Industri yang Relatif Aman
Meski pesimis soal masa depan banyak profesi, Hinton masih melihat harapan di sektor kesehatan. “Jika kita bisa membuat dokter lima kali banyak, berarti kita semua bisa mendapatkan layanan kesehatan lima kali lebih banyak dengan biaya yang sama.

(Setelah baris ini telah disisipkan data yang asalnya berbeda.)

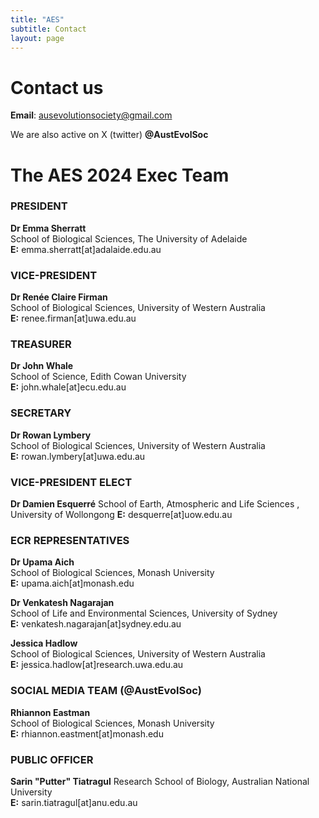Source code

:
```yaml
---
title: "AES"
subtitle: Contact
layout: page
---
```


# Contact us

**Email**: ausevolutionsociety@gmail.com

We are also active on X (twitter) **@AustEvolSoc**

# The AES 2024 Exec Team

  


### PRESIDENT
**Dr Emma Sherratt**  
School of Biological Sciences, The University of Adelaide  
**E:** emma.sherratt[at]adalaide.edu.au  

### VICE-PRESIDENT
**Dr Renée Claire Firman**  
School of Biological Sciences, University of Western Australia  
**E:** renee.firman[at]uwa.edu.au  

### TREASURER
**Dr John Whale**  
School of Science, Edith Cowan University  
**E:** john.whale[at]ecu.edu.au  

### SECRETARY

**Dr Rowan Lymbery**  
School of Biological Sciences, University of Western Australia  
**E:** rowan.lymbery[at]uwa.edu.au  

### VICE-PRESIDENT ELECT

**Dr Damien Esquerré**
School of Earth, Atmospheric and Life Sciences , University of Wollongong
**E:** desquerre[at]uow.edu.au  

### ECR REPRESENTATIVES

**Dr Upama Aich**  
School of Biological Sciences, Monash University  
**E:** upama.aich[at]monash.edu  

**Dr Venkatesh Nagarajan**  
School of Life and Environmental Sciences, University of Sydney  
**E:** venkatesh.nagarajan[at]sydney.edu.au  

**Jessica Hadlow**  
School of Biological Sciences, University of Western Australia  
**E:** jessica.hadlow[at]research.uwa.edu.au  


### SOCIAL MEDIA TEAM (@AustEvolSoc) 

**Rhiannon Eastman**  
School of Biological Sciences, Monash University  
**E:** rhiannon.eastment[at]monash.edu  


### PUBLIC OFFICER

**Sarin "Putter" Tiatragul**
Research School of Biology, Australian National University  
**E:** sarin.tiatragul[at]anu.edu.au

Hampir tidak ada batasan seberapa banyak layanan kesehatan bisa diserap masyarakat, pasien selalu menginginkan lebih jika biayanya tidak ditanggung sendiri,” katanya dalam acara Diary of a CEO di YouTube bulan Juni lalu.
Namun, ia membocorkan pekerjaan yang sifatnya rutin dan berulang kemungkinan besar akan digantikan oleh AI. Sedangkan, pekerjaan yang menuntut keterampilan tingkat tinggi masih akan relatif aman.
Dalam wawancaranya, Hinton juga menolak gagasan CEO OpenAI Sam Altman yang mendorong penerapan Universal Based Income (UBI) untuk mengatasi dampak hilangnya pekerjaan akibat AI. “UBI tidak akan menyelesaikan persoalan yang lebih fundamental dan tidak akan menyentuh aspek martabat manusia,” ujarnya.
Risiko AI: Dari Superintelligence hingga Senjata Biologis
Sejak lama Hinton memperingatkan jika AI yang berevolusi menjadi superintelligence tidak dikendalikan. Menurutnya, ancaman AI terbagi dalam dua kategori:
1. Risiko bawaan dari teknologi itu sendiri terhadap masa depan umat manusia.
2. Risiko jika AI jatuh ke tangan pihak-pihak dengan niat jahat.
Dalam wawancara dengan FT, Hinton menyebut AI berpotensi membantu seseorang merancang senjata biologis. Ia juga menyesalkan sikap pemerintahan Trump yang enggan mengatur AI secara lebih ketat. Sedangkan, China dianggap lebih serius menanggapi ancaman tersebut.
“Kita tidak tahu apa yang akan terjadi, dan orang-orang yang mengaku tahu hanya sedang berspekulasi. Kita berada di titik sejarah ketika sesuatu yang luar biasa sedang terjadi, dan bisa saja hasilnya sangat baik, atau sebaliknya, sangat buruk. Kita hanya bisa menebak-nebak, tapi yang pasti keadaan tidak akan tetap seperti sekarang,” ujarnya.
Kehidupan Pribadi: Dari ChatGPT hingga Netflix
Meski kritis, Hinton mengaku tetap menggunakan AI dalam kesehariannya. Produk pilihannya adalah ChatGPT dari OpenAI yang digunakannya terutama untuk riset.
Hinton sendiri lama bekerja di Google, namun keluar pada tahun 2023. Ia membantah anggapan bahwa ia mundur hanya untuk bisa lebih bebas bicara soal risiko AI. “Saya keluar karena waktu itu saya sudah 75 tahun, kemampuan saya dalam menulis kode tidak sebaik dulu, dan masih banyak film di Netflix yang belum sempat saya tonton,” katanya sambil tersenyum.
“Saya sudah bekerja keras selama 55 tahun, dan saya merasa sudah waktunya pensiun. Dan karena saya memang sudah berencana keluar, maka saya bisa sekaligus berbicara soal risikonya,” ujarnya.